People will flock to you like bhakts to a baba.
Along with charts, start posting random quotes from WhatsApp. At this stage, you need to graduate from being just another trader to being a wise trader.
Open a free telegram channel and post the same stuff. The tagline of the channel should be "helping 1 million Indians become millionaires."
Now, this is a crucial step in the journey. If you're a guy, the only way to make money quickly is to pretend to be a girl. So choose a profile picture of a good-looking girl very carefully. Don't copy from Google; people can search and figure it out. In fact, you can use AI to generate an image. Here's one I generated:
The second crucial step of the journey is to decide whether to just give tips or run seminars and webinars. If you're arrogant and overestimate your "trading skillz" and start giving tips, over time, even the dumbest will figure you're an idiot.

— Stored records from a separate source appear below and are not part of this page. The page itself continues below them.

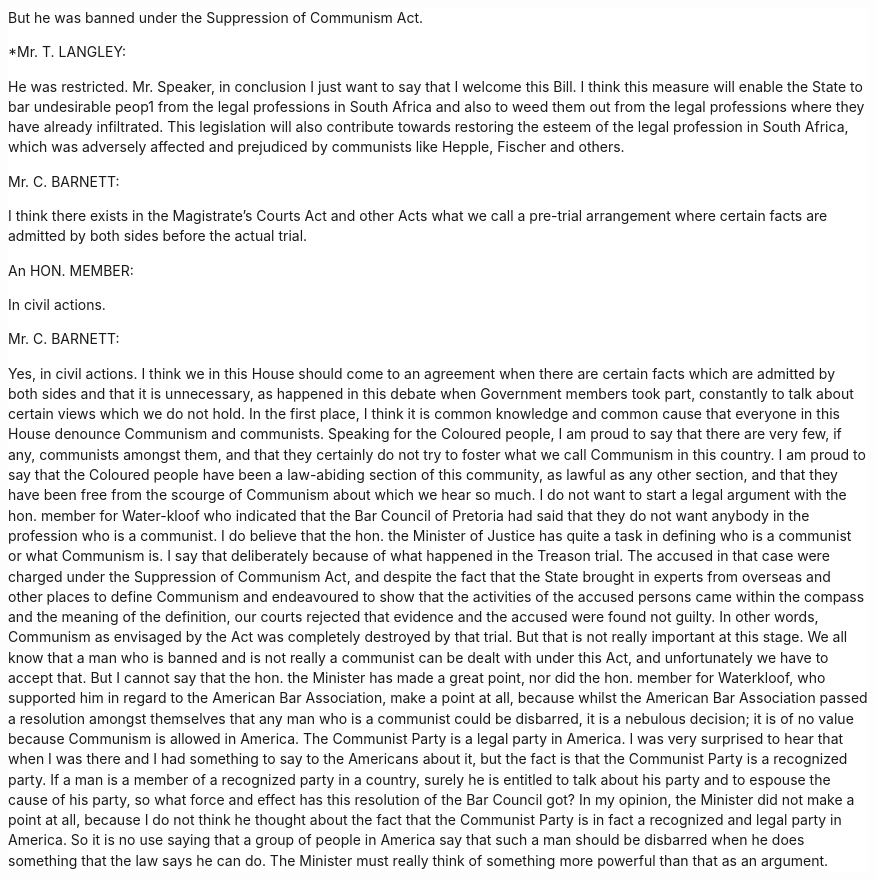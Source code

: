 <p>But he was banned under the Suppression of Communism Act.</p>

</speech>

<speech by="#langley">

<from>*Mr. <person refersTo="hansard_za">T. LANGLEY</person>:</from>

<p>He was restricted. Mr. Speaker, in conclusion I just want to say that I welcome this Bill. I think this measure will enable the State to bar undesirable peop1 from the legal professions in South Africa and also to weed them out from the legal professions where they have already infiltrated. This legislation will also contribute towards restoring the esteem of the legal profession in South Africa, which was adversely affected and prejudiced by communists like Hepple, Fischer and others.</p>

</speech>

<speech by="#barnett">

<from>Mr. <person refersTo="hansard_za">C. BARNETT</person>:</from>

<p>I think there exists in the Magistrate&#x2019;s Courts Act and other Acts what we call a pre-trial arrangement where certain facts are admitted by both sides before the actual trial.</p>

</speech>

<speech by="#member">

<from>An <person refersTo="hansard_za">HON. MEMBER</person>:</from>

<p>In civil actions.</p>

</speech>

<speech by="#barnett">

<from>Mr. <person refersTo="hansard_za">C. BARNETT</person>:</from>

<p>Yes, in civil actions. I think we in this House should come to an agreement when there are certain facts which are admitted by both sides and that it is unnecessary, as happened in this debate when Government members took part, constantly to talk about certain views which we do not hold. In the first place, I think it is common knowledge and common cause that everyone in this House denounce Communism and communists. Speaking for the Coloured people, I am proud to say that there are very few, if any, communists amongst them, and that they certainly do not try to foster what we call Communism in this country. I am proud to say that the Coloured people have been a law-abiding section of this community, as lawful as any other section, and that they have been free from the scourge of Communism about which we hear so much. I do not want to start a legal argument with the hon. member for Water-kloof who indicated that the Bar Council of Pretoria had said that they do not want anybody in the profession who is a communist. I do believe that the hon. the Minister of Justice has quite a task in defining who is a communist or what Communism is. I say that deliberately because of what happened in the Treason trial. The accused in that case were charged under the Suppression of Communism Act, and despite the fact that the State brought in experts from overseas and other places to define Communism and endeavoured to show that the activities of the accused persons came within the compass and the meaning of the definition, our courts rejected that evidence and the accused were found not guilty. In other words, Communism as envisaged by the Act was completely destroyed by that trial. But that is not really important at this stage. We all know that a man who is banned and is not really a communist can be dealt with under this Act, and unfortunately we have to accept that. But I cannot say that the hon. the Minister has made a great point, nor did the hon. member for Waterkloof, who supported him in regard to the American Bar Association, make a point at all, because whilst the American Bar Association passed a resolution amongst themselves that any man who is a communist could be disbarred, it is a nebulous decision; it is of no value because Communism is allowed in America. The Communist Party is a legal party in America. I was very surprised to hear that when I was there and I had something to say to the Americans about it, but the fact is that the Communist Party is a recognized party. If a man is a member of a recognized party in a country, surely he is entitled to talk about his party and to espouse the cause of his party, so what force and effect has this resolution of the Bar Council got? In my opinion, the Minister did not make a point at all, because I do not think he thought about the fact that the Communist Party is in fact a recognized and legal party in America. So it is no use saying that a group of people in America say that such a man should be disbarred when he does something that the law says he can do. The Minister must really think of something more powerful than that as an argument.</p>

But on the other hand, if you only conduct options trading seminars, you can copy some basic trading gyan from books and pretend to be a trading genius. Remember this saying: Those who can, do; those who can't, teach. — George Bernard Shaw.
Knowing what you can't do is important.
Become rich.
Some of you might be thinking, isn't this a fraud or scam? "Fraud" and "scam" are such unsophisticated words, I prefer the term "income redistribution."
But anyway, do you want to worry about being called a scammer, or do you want to make money?
The two most common elements in the universe are hydrogen and stupidity.
— Harlan Ellison
How to become rich: Method 2
If you find the first method difficult, try this one. After all, doing all that work to scam people and become rich is a little demanding. But luckily for you, there's an easier and much better way. The best part about this method is that you need to have negative knowledge of the stock market. All you need to know is to frame sentences that other humans can understand.
Then make random videos with clickbait titles like these👇
You don't even have to make sense in the videos. I've watched them, and I came out being more stupid than I was before, and I was already blessed with world-class stupidity to begin with.
As long as you can confidently say something and appeal to the greed in people, there's an endless supply of idiots willing to watch you.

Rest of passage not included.